SEM E COM FILTRO — Nas fatias, essas alterações também se refletem. No eleitor com escolaridade até o ensino fundamental, em que o TSE atestou ter se dado a maior abstenção no 1º turno, o ex-presidente cresceu 3 pontos entre as duas pesquisas Quaest do 2º turno, de 55% a 58% das intenções de voto. Por sua vez, Bolsonaro caiu os mesmos 3 pontos no mesmo período de uma semana, de 35% a 32%. Já com o filtro à abstenção do “likely voter”, o petista ficou estagnado em 65% na mesma faixa do eleitorado, enquanto o capitão também patinou em 35%.

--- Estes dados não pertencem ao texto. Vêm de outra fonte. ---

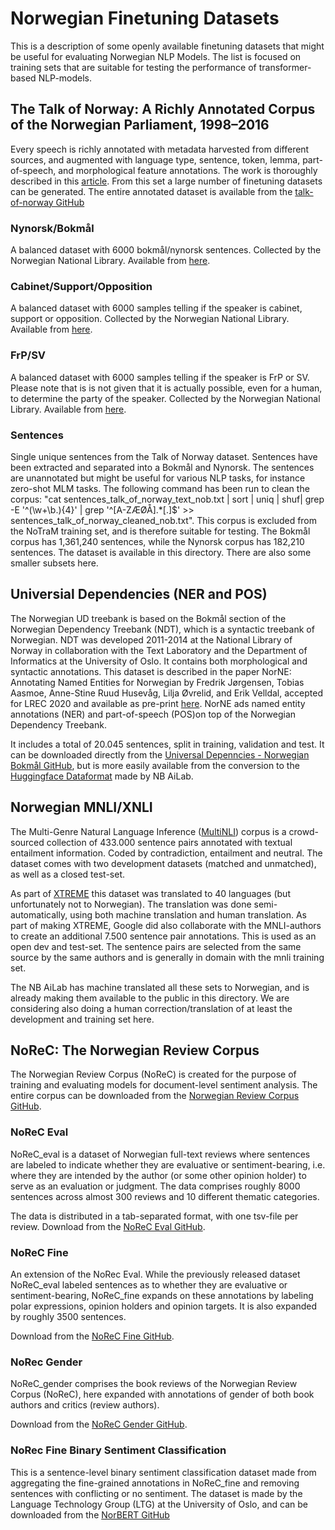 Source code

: # Norwegian Finetuning Datasets
This is a description of some openly available finetuning datasets that might be useful for evaluating Norwegian NLP Models. The list is focused on training sets that are suitable for testing the performance of transformer-based NLP-models.

## The Talk of Norway: A Richly Annotated Corpus of the Norwegian Parliament, 1998–2016
Every speech is richly annotated with metadata harvested from different sources, and augmented with language type, sentence, token, lemma, part-of-speech, and morphological feature annotations. The work is thoroughly described in this [article](https://www.duo.uio.no/bitstream/handle/10852/71356/ton.pdf?sequence=2&isAllowed=y). From this set a large number of finetuning datasets can be generated. The entire annotated dataset is available from the [talk-of-norway GitHub](https://github.com/ltgoslo/talk-of-norway)

### Nynorsk/Bokmål
A balanced dataset with 6000 bokmål/nynorsk sentences. Collected by the Norwegian National Library. Available from [here](https://github.com/NBAiLab/notram/blob/master/finetuning_datasets/parliament_speeches_1998_2016_nob_nyn.csv).

### Cabinet/Support/Opposition
A balanced dataset with 6000 samples telling if the speaker is cabinet, support or opposition. Collected by the Norwegian National Library.
Available from [here](https://github.com/NBAiLab/notram/blob/master/finetuning_datasets/parliament_speeches_1998_2016_role.csv).

### FrP/SV
A balanced dataset with 6000 samples telling if the speaker is FrP or SV. Please note that is is not given that it is actually possible, even for a human, to determine the party of the speaker. Collected by the Norwegian National Library.
Available from [here](https://github.com/NBAiLab/notram/blob/master/finetuning_datasets/parliament_speeches_1998_2016_frp_or_sv.csv).

### Sentences
Single unique sentences from the Talk of Norway dataset. Sentences have been extracted and separated into a Bokmål and Nynorsk. The sentences are unannotated but might be useful for various NLP tasks, for instance zero-shot MLM tasks. The following command has been run to clean the corpus: "cat sentences_talk_of_norway_text_nob.txt | sort | uniq | shuf| grep -E '^(\w+\b.){4}' | grep '^[A-ZÆØÅ].*[.]$' >> sentences_talk_of_norway_cleaned_nob.txt". This corpus is excluded from the NoTraM training set, and is therefore suitable for testing. The Bokmål corpus has 1,361,240 sentences, while the Nynorsk corpus has 182,210 sentences. The dataset is available in this directory. There are also some smaller subsets here. 


## Universial Dependencies (NER and POS)
The Norwegian UD treebank is based on the Bokmål section of the Norwegian Dependency Treebank (NDT), which is a syntactic treebank of Norwegian. NDT was developed 2011-2014 at the National Library of Norway in collaboration with the Text Laboratory and the Department of Informatics at the University of Oslo. It contains both morphological and syntactic annotations. This dataset is described in the paper NorNE: Annotating Named Entities for Norwegian by Fredrik Jørgensen, Tobias Aasmoe, Anne-Stine Ruud Husevåg, Lilja Øvrelid, and Erik Velldal, accepted for LREC 2020 and available as pre-print [here](https://arxiv.org/abs/1911.12146). NorNE ads named entity annotations (NER) and part-of-speech (POS)on top of the Norwegian Dependency Treebank.

It includes a total of 20.045 sentences, split in training, validation and test. It can be downloaded directly from the [Universal Depenncies - Norwegian Bokmål GitHub](https://github.com/UniversalDependencies/UD_Norwegian-Bokmaal), but is more easily available from the conversion to the [Huggingface Dataformat](https://huggingface.co/datasets/NbAiLab/norne) made by NB AiLab.

## Norwegian MNLI/XNLI
The Multi-Genre Natural Language Inference ([MultiNLI](https://cims.nyu.edu/~sbowman/multinli/paper.pdf)) corpus is a crowd-sourced collection of 433.000 sentence pairs annotated with textual entailment information. Coded by contradiction, entailment and neutral. The dataset comes with two development datasets (matched and unmatched), as well as a closed test-set.

As part of [XTREME](https://sites.research.google/xtreme) this dataset was translated to 40 languages (but unfortunately not to Norwegian). The translation was done semi-automatically, using both machine translation and human translation. As part of making XTREME, Google did also collaborate with the MNLI-authors to create an additional 7.500 sentence pair annotations. This is used as an open dev and test-set. The sentence pairs are selected from the same source by the same authors and is generally in domain with the mnli training set.

The NB AiLab has machine translated all these sets to Norwegian, and is already making them available to the public in this directory. We are considering also doing a human correction/translation of at least the development and training set here.

## NoReC: The Norwegian Review Corpus
The Norwegian Review Corpus (NoReC) is created for the purpose of training and evaluating models for document-level sentiment analysis. The entire corpus can be downloaded from the [Norwegian Review Corpus GitHub](https://github.com/ltgoslo/norec).

### NoReC Eval
NoReC_eval is a dataset of Norwegian full-text reviews where sentences are labeled to indicate whether they are evaluative or sentiment-bearing, i.e. where they are intended by the author (or some other opinion holder) to serve as an evaluation or judgment. The data comprises roughly 8000 sentences across almost 300 reviews and 10 different thematic categories. 

The data is distributed in a tab-separated format, with one tsv-file per review. Download from the [NoReC Eval GitHub](https://github.com/ltgoslo/norec_eval).

### NoReC Fine
An extension of the NoRec Eval. While the previously released dataset NoReC_eval labeled sentences as to whether they are evaluative or sentiment-bearing, NoReC_fine expands on these annotations by labeling polar expressions, opinion holders and opinion targets. It is also expanded by roughly 3500 sentences.

Download from the [NoReC Fine GitHub](https://github.com/ltgoslo/norec_fine).

### NoRec Gender
NoReC_gender comprises the book reviews of the Norwegian Review Corpus (NoReC), here expanded with annotations of gender of both book authors and critics (review authors).

Download from the [NoReC Gender GitHub](https://github.com/ltgoslo/norec_gender).

### NoRec Fine Binary Sentiment Classification
This is a sentence-level binary sentiment classification dataset made from aggregating the fine-grained annotations in NoReC_fine and removing sentences with conflicting or no sentiment. The dataset is made by the Language Technology Group (LTG) at the University of Oslo, and can be downloaded from the [NorBERT GitHub](https://github.com/ltgoslo/NorBERT/tree/main/benchmarking/data/sentiment/no)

ANÁLISE DO CIENTISTA POLÍTICO — “Levando em conta os resultados do 1º turno, é boa a iniciativa da Quaest em ponderar a preferência dos eleitores levando em conta sua tendência ao comparecimento, o ‘likely voter’. A tarefa, todavia, não é fácil: como saber, de antemão, qual candidato será mais afetado pelo não comparecimento? Nem todos os entrevistados que declaram ir votar o farão de fato. A participação real é geralmente menor do que a autodeclarada nas pesquisas. Os modelos tenderão a evoluir para o cruzamento da autodeclaração com a estimativa da abstenção, baseada nas abstenções do 1º turno e a predominância do voto por região, aumentando as chances de identificar quais candidaturas poderão ser mais impactadas pela decisão do eleitor de ficar em casa. Esse é somente um dos desafios postos às pesquisas nos dias atuais. Outros são a desestabilização da intenção de voto pela rapidez e descontrole das informações das redes sociais”, advertiu o cientista político Hamilton Garcia, professor da Uenf.
REJEIÇÃO — Considerada fundamental à definição a toda eleição de 2º turno, a rejeição segue liderada por Bolsonaro, como em todo este ano eleitoral. Hoje são 50% os brasileiros que não votariam nele de maneira nenhuma na Quaest, contra 42% de Lula — 8 pontos a menos no índice negativo. A Atlas não fez consulta padrão de rejeição. Mas quando perguntou se o eleitor tem uma imagem negativa ou positiva, 52% disseram ser negativa de Bolsonaro, contra 49% de Lula. A diferença de 3 pontos é bem menor. E será decisiva.